Thinking of working for yourself or expand your side business alongside your salaried job? We’ve got you covered with tips to get you started, weighing up the pro and cons and helping you understand your tax and benefits when self employed
What is Self-Employment?
A self employed person will be paid direct from customers without tax and paye deductions, leaving them responsible for organising their work and paying over their correct Income Tax and National Insurance cobtributions on their self assesments (submitted no later than 31st January each year)
Whilst being self-employed means, you’ll get to ‘be your own boss’ and have that greater flexibility with your work hours (you may even have other people working for you) there are downsides too.
We’ve compiled a checklist along with some pros and cons below to help you consider if being self-employed is right for you.
Being self-employed – is it right for me?
Being able to create your own income is indeed rewarding, but when weigh up if now is the correct time for you to go self-employed there is a lot to consider, such as;
- How are you gaining new customers and clients?
- Do you have the funds to set yourself up?
- How long can you cope without money from clients?
- Do you feel confident on understanding cashflow, keeping compete records to help complete your tax returns?
- Have you considered losing your employee benefits? i.e. holiday & sick pay, pension contributions from your employer etc
- Would you miss working with your current colleagues?
- Do you have all tools, equipment and space needed for the work ahead?
- Do you have any major life events coming up?
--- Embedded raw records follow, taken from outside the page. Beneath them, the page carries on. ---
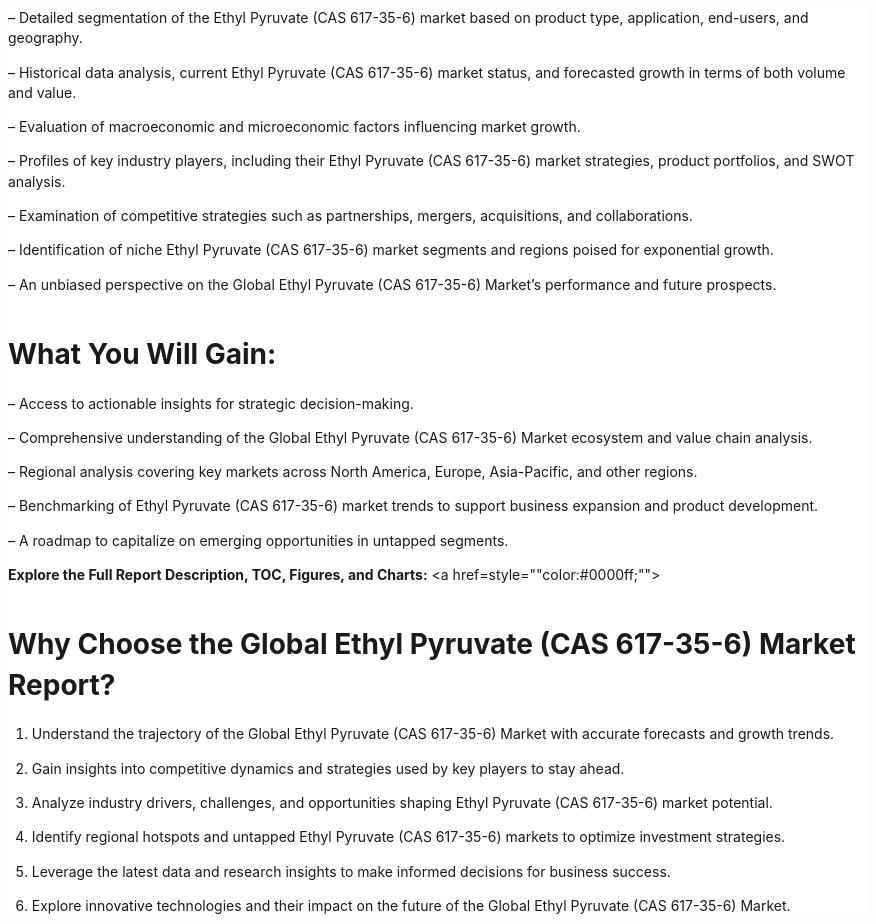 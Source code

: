 – Detailed segmentation of the Ethyl Pyruvate (CAS 617-35-6) market based on product type, application, end-users, and geography.

– Historical data analysis, current Ethyl Pyruvate (CAS 617-35-6) market status, and forecasted growth in terms of both volume and value.

– Evaluation of macroeconomic and microeconomic factors influencing market growth.

– Profiles of key industry players, including their Ethyl Pyruvate (CAS 617-35-6) market strategies, product portfolios, and SWOT analysis.

– Examination of competitive strategies such as partnerships, mergers, acquisitions, and collaborations.

– Identification of niche Ethyl Pyruvate (CAS 617-35-6) market segments and regions poised for exponential growth.

– An unbiased perspective on the Global Ethyl Pyruvate (CAS 617-35-6) Market’s performance and future prospects.

# <strong>What You Will Gain:</strong>

– Access to actionable insights for strategic decision-making.

– Comprehensive understanding of the Global Ethyl Pyruvate (CAS 617-35-6) Market ecosystem and value chain analysis.

– Regional analysis covering key markets across North America, Europe, Asia-Pacific, and other regions.

– Benchmarking of Ethyl Pyruvate (CAS 617-35-6) market trends to support business expansion and product development.

– A roadmap to capitalize on emerging opportunities in untapped segments.

<strong>Explore the Full Report Description, TOC, Figures, and Charts:</strong>
<a href=style=""color:#0000ff;""></a>

# <strong>Why Choose the Global Ethyl Pyruvate (CAS 617-35-6) Market Report?</strong>

1. Understand the trajectory of the Global Ethyl Pyruvate (CAS 617-35-6) Market with accurate forecasts and growth trends.

2. Gain insights into competitive dynamics and strategies used by key players to stay ahead.

3. Analyze industry drivers, challenges, and opportunities shaping Ethyl Pyruvate (CAS 617-35-6) market potential.

4. Identify regional hotspots and untapped Ethyl Pyruvate (CAS 617-35-6) markets to optimize investment strategies.

5. Leverage the latest data and research insights to make informed decisions for business success.

6. Explore innovative technologies and their impact on the future of the Global Ethyl Pyruvate (CAS 617-35-6) Market.
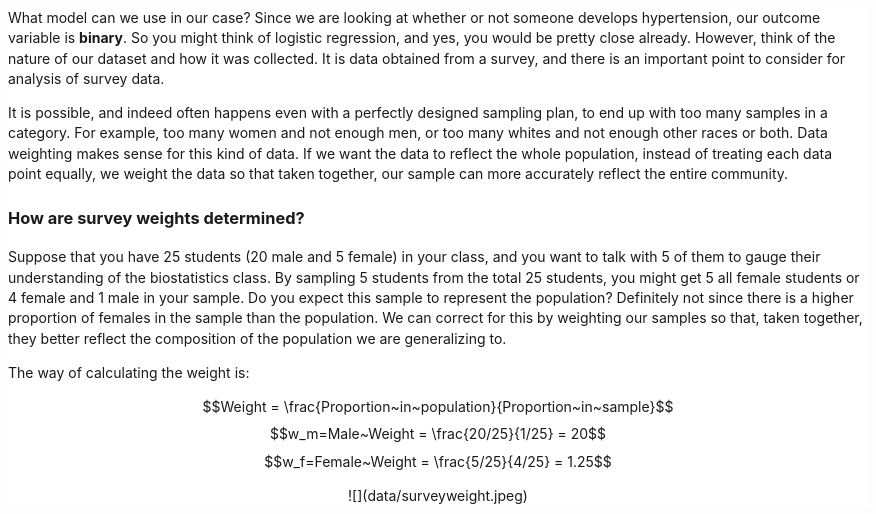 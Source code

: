 What model can we use in our case? Since we are looking at whether or not someone develops hypertension, our outcome variable is **binary**. So you might think of logistic regression, and yes, you would be pretty close already. However, think of the nature of our dataset and how it was collected. It is data obtained from a survey, and there is an important point to consider for analysis of survey data.

It is possible, and indeed often happens even with a perfectly designed sampling plan, to end up with too many samples in a category. For example, too many women and not enough men, or too many whites and not enough other races or both. Data weighting makes sense for this kind of data. If we want the data to reflect the whole population, instead of treating each data point equally, we weight the data so that taken together, our sample can more accurately reflect the entire community.



### How are survey weights determined?


Suppose that you have 25 students (20 male and 5 female) in your class, and you want to talk with 5 of them to gauge their understanding of the biostatistics class. By sampling 5 students from the total 25 students, you might get 5 all female students or 4 female and 1 male in your sample. Do you expect this sample to represent the population? Definitely not since there is a higher proportion of females in the sample than the population. We can correct for this by weighting our samples so that, taken together, they better reflect the composition of the population we are generalizing to. 

The way of calculating the weight is:


$$Weight = \frac{Proportion~in~population}{Proportion~in~sample}$$
$$w_m=Male~Weight = \frac{20/25}{1/25} = 20$$
$$w_f=Female~Weight = \frac{5/25}{4/25} = 1.25$$

<center>
![](data/surveyweight.jpeg)
</center>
E.g. house move, wedding, baby, etc
The advantages of being self-employed
Whilst this isn’t an exhaustive list, here are some benefits of being self employed
- Having more flexibility and control of your hours, so you can work around other commitments, i.e. looking after relatives, childcare
- Having a varied and exciting workload, being able to take on multiple different projects at the same time
- Testing your creative and entrepreneurial side, as you being to create something new into the world
- Gaining the ability to deduct certain costs – e.g. travel and utility bills – from your income that you cannot as an employee
- Accessing the potential of higher income from being an independent consultant/freelancer
- If working from home, lowers your travel time and allows you to work in a more relaxing environment
- You will have become a strong independent individual, leaving your brand on the marketplace
The disadvantages of being self-employed
As will all things, it is important to consider the rough and smooth sides of setting up your own business, in particular the risks and costs of doing so, such as;
- The initial start-up costs (i.e. new equipment, laptops, insurance)
- Your income is not guaranteed, which can make your monthly payments harder to make – rent/mortgage, loans, living expenses etc.
- You are the business, it’s success or failure lies on you, and you may not have back up if things go wrong
- Bank holidays and sick days means you won’t get paid
- Gaining finance for a mortgage, rent or loan will be more difficult
- Separating home from work can be challenging – having the balance is always important
- The admin falls upon you, keeping good bookkeeping records and regulation compliance falls upon you
These are some of the things to consider before starting this journey and we will be here to help you where we can.